____ EXTRACTED RECORDS

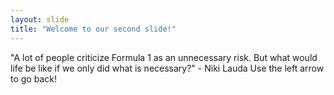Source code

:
 ```yaml
---
layout: slide
title: "Welcome to our second slide!"
---
```

"A lot of people criticize Formula 1 as an unnecessary risk. But what would life be like if we only did what is necessary?" - Niki Lauda
Use the left arrow to go back!
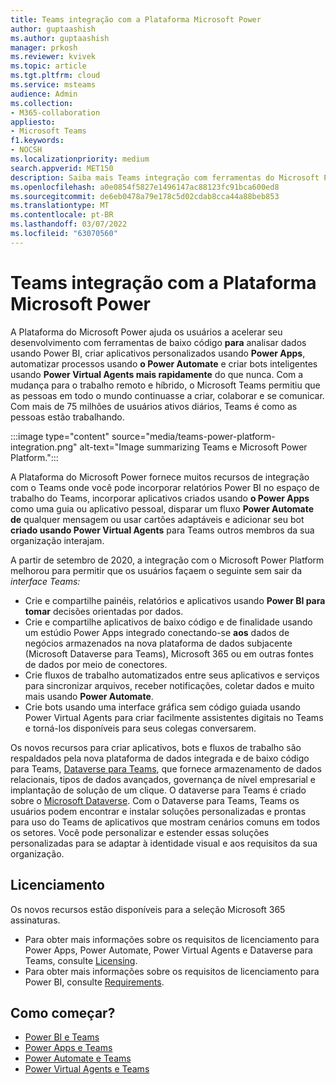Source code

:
 ```yaml
---
title: Teams integração com a Plataforma Microsoft Power
author: guptaashish
ms.author: guptaashish
manager: prkosh
ms.reviewer: kvivek
ms.topic: article
ms.tgt.pltfrm: cloud
ms.service: msteams
audience: Admin
ms.collection:
- M365-collaboration
appliesto:
- Microsoft Teams
f1.keywords:
- NOCSH
ms.localizationpriority: medium
search.appverid: MET150
description: Saiba mais Teams integração com ferramentas do Microsoft Power Platform, incluindo Power BI, aplicativos do Power, Automação do Power e Power Virtual Agents.
ms.openlocfilehash: a0e0854f5827e1496147ac88123fc91bca600ed8
ms.sourcegitcommit: de6eb0478a79e178c5d02cdab8cca44a88beb853
ms.translationtype: MT
ms.contentlocale: pt-BR
ms.lasthandoff: 03/07/2022
ms.locfileid: "63070560"
---
```

# <a name="teams-integration-with-microsoft-power-platform"></a>Teams integração com a Plataforma Microsoft Power

A Plataforma do Microsoft Power ajuda os usuários a acelerar seu desenvolvimento com ferramentas de baixo código **para** analisar dados usando Power BI, criar aplicativos personalizados usando **Power Apps**, automatizar processos usando **o Power Automate** e criar bots inteligentes usando **Power Virtual Agents mais rapidamente** do que nunca. Com a mudança para o trabalho remoto e híbrido, o Microsoft Teams permitiu que as pessoas em todo o mundo continuasse a criar, colaborar e se comunicar. Com mais de 75 milhões de usuários ativos diários, Teams é como as pessoas estão trabalhando.

:::image type="content" source="media/teams-power-platform-integration.png" alt-text="Image summarizing Teams e Microsoft Power Platform.":::

A Plataforma do Microsoft Power fornece muitos recursos de integração com o Teams onde você pode  incorporar relatórios Power BI no espaço de trabalho do Teams, incorporar aplicativos criados usando **o Power Apps** como uma guia ou aplicativo pessoal, disparar um fluxo **Power Automate de** qualquer mensagem ou usar cartões adaptáveis e adicionar seu bot **criado usando Power Virtual Agents** para Teams outros membros da sua organização interajam.

A partir de setembro de 2020, a integração com o Microsoft Power Platform melhorou para permitir que os usuários façaem o seguinte sem sair da *interface Teams:*

- Crie e compartilhe painéis, relatórios e aplicativos usando **Power BI para tomar** decisões orientadas por dados.
- Crie e compartilhe aplicativos de baixo código e de finalidade usando um estúdio Power Apps integrado conectando-se **aos** dados de negócios armazenados na nova plataforma de dados subjacente (Microsoft Dataverse para Teams), Microsoft 365 ou em outras fontes de dados por meio de conectores.
- Crie fluxos de trabalho automatizados entre seus aplicativos e serviços para sincronizar arquivos, receber notificações, coletar dados e muito mais usando **Power Automate**.
- Crie bots usando uma interface gráfica sem código guiada usando Power Virtual Agents  para criar facilmente assistentes digitais no Teams e torná-los disponíveis para seus colegas conversarem.

Os novos recursos para criar aplicativos, bots e fluxos de trabalho são respaldados pela nova plataforma de dados integrada e de baixo código para Teams, [Dataverse para Teams](/powerapps/teams/overview-data-platform), que fornece armazenamento de dados relacionais, tipos de dados avançados, governança de nível empresarial e implantação de solução de um clique. O dataverse para Teams é criado sobre o [Microsoft Dataverse](/powerapps/maker/common-data-service/data-platform-intro). Com o Dataverse para Teams, Teams os usuários podem encontrar e instalar soluções personalizadas e prontas para uso do Teams de aplicativos que mostram cenários comuns em todos os setores. Você pode personalizar e estender essas soluções personalizadas para se adaptar à identidade visual e aos requisitos da sua organização.

## <a name="licensing"></a>Licenciamento

Os novos recursos estão disponíveis para a seleção Microsoft 365 assinaturas.

- Para obter mais informações sobre os requisitos de licenciamento para Power Apps, Power Automate, Power Virtual Agents e Dataverse para Teams, consulte [Licensing](/power-platform/admin/about-teams-environment).
- Para obter mais informações sobre os requisitos de licenciamento para Power BI, consulte [Requirements](/power-bi/collaborate-share/service-collaborate-microsoft-teams).
 
## <a name="how-do-i-get-started"></a>Como começar?

- [Power BI e Teams](/power-bi/collaborate-share/service-collaborate-microsoft-teams)
- [Power Apps e Teams](/powerapps/teams/overview)
- [Power Automate e Teams](/power-automate/teams/overview)
- [Power Virtual Agents e Teams](/power-virtual-agents/teams/fundamentals-what-is-power-virtual-agents-teams)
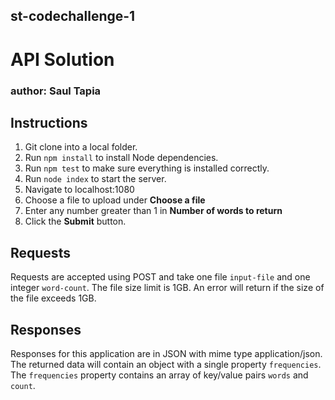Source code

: ## st-codechallenge-1
# API Solution
### author: Saul Tapia

## Instructions
1. Git clone into a local folder.
1. Run ```npm install``` to install Node dependencies.
1. Run ```npm test``` to make sure everything is installed correctly.
1. Run ```node index``` to start the server.
1. Navigate to localhost:1080
1. Choose a file to upload under **Choose a file**
1. Enter any number greater than 1 in **Number of words to return**
1. Click the **Submit** button.

## Requests
Requests are accepted using POST and take one file ```input-file``` and one integer ```word-count```. The file size limit is 1GB. An error will return if the size of the file exceeds 1GB.

## Responses
Responses for this application are in JSON with mime type application/json. The returned data will contain an object with a single property ```frequencies```. The ```frequencies``` property contains an array of key/value pairs ```words``` and ```count```.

________

| ABOUT THIS TASK |
Write out every line of the entries above exactly, and omit their pictures.

| RESULT BELOW |
Source code

:
 ```yaml
---
layout: slide
title: "Welcome to our second slide!"
---
```

"A lot of people criticize Formula 1 as an unnecessary risk. But what would life be like if we only did what is necessary?" - Niki Lauda
Use the left arrow to go back!
Source code

:
 ```yaml
---
title: Teams integração com a Plataforma Microsoft Power
author: guptaashish
ms.author: guptaashish
manager: prkosh
ms.reviewer: kvivek
ms.topic: article
ms.tgt.pltfrm: cloud
ms.service: msteams
audience: Admin
ms.collection:
- M365-collaboration
appliesto:
- Microsoft Teams
f1.keywords:
- NOCSH
ms.localizationpriority: medium
search.appverid: MET150
description: Saiba mais Teams integração com ferramentas do Microsoft Power Platform, incluindo Power BI, aplicativos do Power, Automação do Power e Power Virtual Agents.
ms.openlocfilehash: a0e0854f5827e1496147ac88123fc91bca600ed8
ms.sourcegitcommit: de6eb0478a79e178c5d02cdab8cca44a88beb853
ms.translationtype: MT
ms.contentlocale: pt-BR
ms.lasthandoff: 03/07/2022
ms.locfileid: "63070560"
---
```

# <a name="teams-integration-with-microsoft-power-platform"></a>Teams integração com a Plataforma Microsoft Power

A Plataforma do Microsoft Power ajuda os usuários a acelerar seu desenvolvimento com ferramentas de baixo código **para** analisar dados usando Power BI, criar aplicativos personalizados usando **Power Apps**, automatizar processos usando **o Power Automate** e criar bots inteligentes usando **Power Virtual Agents mais rapidamente** do que nunca. Com a mudança para o trabalho remoto e híbrido, o Microsoft Teams permitiu que as pessoas em todo o mundo continuasse a criar, colaborar e se comunicar. Com mais de 75 milhões de usuários ativos diários, Teams é como as pessoas estão trabalhando.

:::image type="content" source="media/teams-power-platform-integration.png" alt-text="Image summarizing Teams e Microsoft Power Platform.":::

A Plataforma do Microsoft Power fornece muitos recursos de integração com o Teams onde você pode  incorporar relatórios Power BI no espaço de trabalho do Teams, incorporar aplicativos criados usando **o Power Apps** como uma guia ou aplicativo pessoal, disparar um fluxo **Power Automate de** qualquer mensagem ou usar cartões adaptáveis e adicionar seu bot **criado usando Power Virtual Agents** para Teams outros membros da sua organização interajam.

A partir de setembro de 2020, a integração com o Microsoft Power Platform melhorou para permitir que os usuários façaem o seguinte sem sair da *interface Teams:*

- Crie e compartilhe painéis, relatórios e aplicativos usando **Power BI para tomar** decisões orientadas por dados.
- Crie e compartilhe aplicativos de baixo código e de finalidade usando um estúdio Power Apps integrado conectando-se **aos** dados de negócios armazenados na nova plataforma de dados subjacente (Microsoft Dataverse para Teams), Microsoft 365 ou em outras fontes de dados por meio de conectores.
- Crie fluxos de trabalho automatizados entre seus aplicativos e serviços para sincronizar arquivos, receber notificações, coletar dados e muito mais usando **Power Automate**.
- Crie bots usando uma interface gráfica sem código guiada usando Power Virtual Agents  para criar facilmente assistentes digitais no Teams e torná-los disponíveis para seus colegas conversarem.

Os novos recursos para criar aplicativos, bots e fluxos de trabalho são respaldados pela nova plataforma de dados integrada e de baixo código para Teams, [Dataverse para Teams](/powerapps/teams/overview-data-platform), que fornece armazenamento de dados relacionais, tipos de dados avançados, governança de nível empresarial e implantação de solução de um clique. O dataverse para Teams é criado sobre o [Microsoft Dataverse](/powerapps/maker/common-data-service/data-platform-intro). Com o Dataverse para Teams, Teams os usuários podem encontrar e instalar soluções personalizadas e prontas para uso do Teams de aplicativos que mostram cenários comuns em todos os setores. Você pode personalizar e estender essas soluções personalizadas para se adaptar à identidade visual e aos requisitos da sua organização.

## <a name="licensing"></a>Licenciamento

Os novos recursos estão disponíveis para a seleção Microsoft 365 assinaturas.

- Para obter mais informações sobre os requisitos de licenciamento para Power Apps, Power Automate, Power Virtual Agents e Dataverse para Teams, consulte [Licensing](/power-platform/admin/about-teams-environment).
- Para obter mais informações sobre os requisitos de licenciamento para Power BI, consulte [Requirements](/power-bi/collaborate-share/service-collaborate-microsoft-teams).
 
## <a name="how-do-i-get-started"></a>Como começar?

- [Power BI e Teams](/power-bi/collaborate-share/service-collaborate-microsoft-teams)
- [Power Apps e Teams](/powerapps/teams/overview)
- [Power Automate e Teams](/power-automate/teams/overview)
- [Power Virtual Agents e Teams](/power-virtual-agents/teams/fundamentals-what-is-power-virtual-agents-teams)
Source code

: ## st-codechallenge-1
# API Solution
### author: Saul Tapia

## Instructions
1. Git clone into a local folder.
1. Run ```npm install``` to install Node dependencies.
1. Run ```npm test``` to make sure everything is installed correctly.
1. Run ```node index``` to start the server.
1. Navigate to localhost:1080
1. Choose a file to upload under **Choose a file**
1. Enter any number greater than 1 in **Number of words to return**
1. Click the **Submit** button.

## Requests
Requests are accepted using POST and take one file ```input-file``` and one integer ```word-count```. The file size limit is 1GB. An error will return if the size of the file exceeds 1GB.

## Responses
Responses for this application are in JSON with mime type application/json. The returned data will contain an object with a single property ```frequencies```. The ```frequencies``` property contains an array of key/value pairs ```words``` and ```count```.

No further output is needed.